Ainda não tinha passado um ano após a a construção da sua teoria geral e já Einstein estava a tentar modificá-la, pois percebeu que a teoria continha vestígios de espaço absoluto e movimento absoluto, duas noções que Einstein julgava ter banido completamente da física. A dificuldade residia no facto da teoria exigir condições de fronteira. Em 1917, no decurso de uma longa correspondência com o astrónomo holandês Willem de Sitter, Einstein pensou ter resolvido o problema com a introdução de um modelo estático, espacialmente fechado do universo, evitando assim a necessidade de condições de fronteira para determinar a estrutura geométrica do campo gravítico. Para construir um modelo estático Einstein introduziu a famosa “constante cosmológica”, responsável por uma “força” anti-gravítica capaz de equilibrar a atracção da matéria no universo. Com esta nova formulação, Einstein convenceu-se que a sua teoria respeitava o que ele chamava o “princípio de Mach”: a estrutura geométrica do espaço-tempo era completamente determinada pelo conteúdo material do universo. Mas em breve De Sitter mostrar-lhe-ia que isso não era verdade.
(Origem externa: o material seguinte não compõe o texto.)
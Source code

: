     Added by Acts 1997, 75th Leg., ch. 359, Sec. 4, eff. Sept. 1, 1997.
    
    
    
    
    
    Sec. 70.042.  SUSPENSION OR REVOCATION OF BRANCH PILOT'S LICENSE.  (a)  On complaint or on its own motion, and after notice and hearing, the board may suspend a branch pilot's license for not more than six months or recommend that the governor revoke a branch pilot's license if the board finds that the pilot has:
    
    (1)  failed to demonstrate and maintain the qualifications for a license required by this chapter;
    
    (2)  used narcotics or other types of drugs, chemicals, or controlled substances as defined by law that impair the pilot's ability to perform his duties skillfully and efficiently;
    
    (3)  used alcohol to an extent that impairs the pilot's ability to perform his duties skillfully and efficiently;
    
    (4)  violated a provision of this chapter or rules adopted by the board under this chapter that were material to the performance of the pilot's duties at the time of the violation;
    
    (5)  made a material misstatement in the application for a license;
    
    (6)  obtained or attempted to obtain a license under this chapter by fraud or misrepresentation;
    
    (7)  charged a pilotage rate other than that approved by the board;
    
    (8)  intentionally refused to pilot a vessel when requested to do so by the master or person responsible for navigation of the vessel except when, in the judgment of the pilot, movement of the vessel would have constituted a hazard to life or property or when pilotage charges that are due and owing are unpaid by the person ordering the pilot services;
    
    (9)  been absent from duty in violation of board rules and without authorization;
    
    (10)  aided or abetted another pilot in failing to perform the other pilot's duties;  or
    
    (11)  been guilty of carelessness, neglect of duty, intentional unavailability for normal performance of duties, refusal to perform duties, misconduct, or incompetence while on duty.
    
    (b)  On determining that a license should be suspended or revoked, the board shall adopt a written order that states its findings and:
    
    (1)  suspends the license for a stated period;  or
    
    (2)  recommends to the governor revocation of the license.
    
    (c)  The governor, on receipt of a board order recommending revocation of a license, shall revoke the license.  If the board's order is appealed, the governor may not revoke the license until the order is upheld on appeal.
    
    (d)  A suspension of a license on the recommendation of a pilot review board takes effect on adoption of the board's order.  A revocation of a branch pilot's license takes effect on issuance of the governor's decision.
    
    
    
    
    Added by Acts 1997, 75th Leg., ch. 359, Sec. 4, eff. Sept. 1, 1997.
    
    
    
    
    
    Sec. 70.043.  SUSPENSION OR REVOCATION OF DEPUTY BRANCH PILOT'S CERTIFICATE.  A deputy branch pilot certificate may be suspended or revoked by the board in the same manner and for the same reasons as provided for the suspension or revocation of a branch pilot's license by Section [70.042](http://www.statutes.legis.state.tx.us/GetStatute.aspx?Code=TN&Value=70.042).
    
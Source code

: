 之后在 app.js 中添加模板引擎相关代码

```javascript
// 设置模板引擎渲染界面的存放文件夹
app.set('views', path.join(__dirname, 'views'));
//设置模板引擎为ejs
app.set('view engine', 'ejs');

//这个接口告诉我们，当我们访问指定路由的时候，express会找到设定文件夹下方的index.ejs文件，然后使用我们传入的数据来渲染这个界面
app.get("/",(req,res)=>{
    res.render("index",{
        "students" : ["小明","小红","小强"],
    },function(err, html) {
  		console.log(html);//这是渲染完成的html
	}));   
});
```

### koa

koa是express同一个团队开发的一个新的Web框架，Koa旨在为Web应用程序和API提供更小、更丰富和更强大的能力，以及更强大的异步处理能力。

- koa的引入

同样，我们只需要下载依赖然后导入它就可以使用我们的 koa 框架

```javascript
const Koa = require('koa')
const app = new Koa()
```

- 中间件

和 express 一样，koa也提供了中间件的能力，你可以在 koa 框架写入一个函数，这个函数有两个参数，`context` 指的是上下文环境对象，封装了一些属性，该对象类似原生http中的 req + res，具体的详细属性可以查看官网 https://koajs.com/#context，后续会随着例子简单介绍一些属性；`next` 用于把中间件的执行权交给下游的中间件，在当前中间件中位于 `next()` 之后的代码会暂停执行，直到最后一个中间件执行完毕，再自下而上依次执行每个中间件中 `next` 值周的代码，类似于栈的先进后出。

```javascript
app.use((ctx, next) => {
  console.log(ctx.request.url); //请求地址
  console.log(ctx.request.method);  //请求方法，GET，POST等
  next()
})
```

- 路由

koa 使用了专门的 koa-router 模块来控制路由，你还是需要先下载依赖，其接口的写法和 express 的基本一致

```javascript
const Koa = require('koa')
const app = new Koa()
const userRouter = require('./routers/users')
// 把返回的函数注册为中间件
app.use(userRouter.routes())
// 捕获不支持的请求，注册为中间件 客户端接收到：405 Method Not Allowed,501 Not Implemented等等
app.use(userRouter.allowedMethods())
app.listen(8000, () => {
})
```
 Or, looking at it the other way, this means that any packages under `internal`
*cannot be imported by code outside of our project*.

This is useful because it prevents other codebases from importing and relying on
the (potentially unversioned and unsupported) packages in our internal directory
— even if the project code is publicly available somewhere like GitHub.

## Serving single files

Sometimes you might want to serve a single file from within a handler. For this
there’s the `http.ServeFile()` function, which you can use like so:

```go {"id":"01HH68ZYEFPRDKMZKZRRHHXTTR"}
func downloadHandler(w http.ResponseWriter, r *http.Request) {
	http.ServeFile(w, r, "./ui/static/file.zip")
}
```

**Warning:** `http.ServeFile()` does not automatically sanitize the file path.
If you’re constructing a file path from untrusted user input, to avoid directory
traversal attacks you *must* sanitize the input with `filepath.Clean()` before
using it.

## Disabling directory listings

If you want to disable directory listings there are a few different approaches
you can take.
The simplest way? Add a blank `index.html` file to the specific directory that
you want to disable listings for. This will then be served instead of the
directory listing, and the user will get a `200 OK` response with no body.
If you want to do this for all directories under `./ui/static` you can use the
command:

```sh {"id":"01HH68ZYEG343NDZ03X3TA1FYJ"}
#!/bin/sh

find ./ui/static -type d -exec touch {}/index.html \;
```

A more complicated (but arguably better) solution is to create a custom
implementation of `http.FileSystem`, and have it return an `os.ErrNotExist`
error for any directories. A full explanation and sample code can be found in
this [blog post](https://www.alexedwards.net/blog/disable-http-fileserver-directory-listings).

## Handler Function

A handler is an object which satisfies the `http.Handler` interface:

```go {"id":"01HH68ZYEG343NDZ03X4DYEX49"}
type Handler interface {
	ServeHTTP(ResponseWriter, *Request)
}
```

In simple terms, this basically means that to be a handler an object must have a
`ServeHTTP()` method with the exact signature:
Daí em diante Einstein perderia o seu entusiasmo pelo dito princípio, posição que seria ainda reforçada com a descoberta da expansão do Universo, primeiro com os trabalhos teóricos fundamentais de Friedmann (1922, 1924) e Lemaître (1927) e depois com as observações de E. Hubble (1929) . Mas foi Einstein que lançou as bases da cosmologia relativista. Nesses anos, em que se assistiu ao desenvolvimento da relatividade geral, Einstein ainda haveria de contribuir com trabalho pioneiro sobre ondas gravitacionais, lentes gravitacionais e com a discussão das singularidades do espaço-tempo.


Por volta de 1920 Einstein volta-se para uma questão ainda mais ambiciosa: a construção de uma teoria clássica de campo, seguindo o modelo da relatividade geral, mas capaz de unificar o tecido do espaço-tempo (responsável pelos efeitos da gravidade) e o campo electromagnético de Maxwell-Lorentz. Nessa tentativa, em vez de reduzir a estrutura do espaço-tempo à matéria, Einstein procura mostrar como a matéria poderia emergir deste campo unificado. Esta é a tarefa que o absorverá quase em absoluto até ao fim da sua vida em 1955. Hoje reconhecemos que essas primeiras teorias unificadas de Einstein representaram avanços significativos no sentido da unificação que, de alguma forma, se reflectem nas teorias de supergravidade e de supercordas dos últimos 30 anos. Poderá perguntar-se porque é que os trabalhos de Einstein sobre a unificação não tiveram maior sucesso? Alguns sugerem que Einstein teria deixado de seguir a sua intuição física, e teria sido seduzido pelas novidades formais da matemática. Outros admitem simplesmente que Einstein estava à frente do seu tempo, pois mesmo que tivesse seguido a física contemporânea mais de perto, a informação disponível antes da sua morte era claramente insuficiente para que pudesse fazer um progresso significativo no sentido da unificação da física. Einstein esperava que uma teoria unificada pudesse resolver todos os enigmas da teoria quântica. Embora o quadro actual seja muito diferente daquele que existia no tempo de Einstein, pode afirmar-se sem reservas que o seu trabalho inspirou realmente as tentativas modernas de unificação das interacções físicas.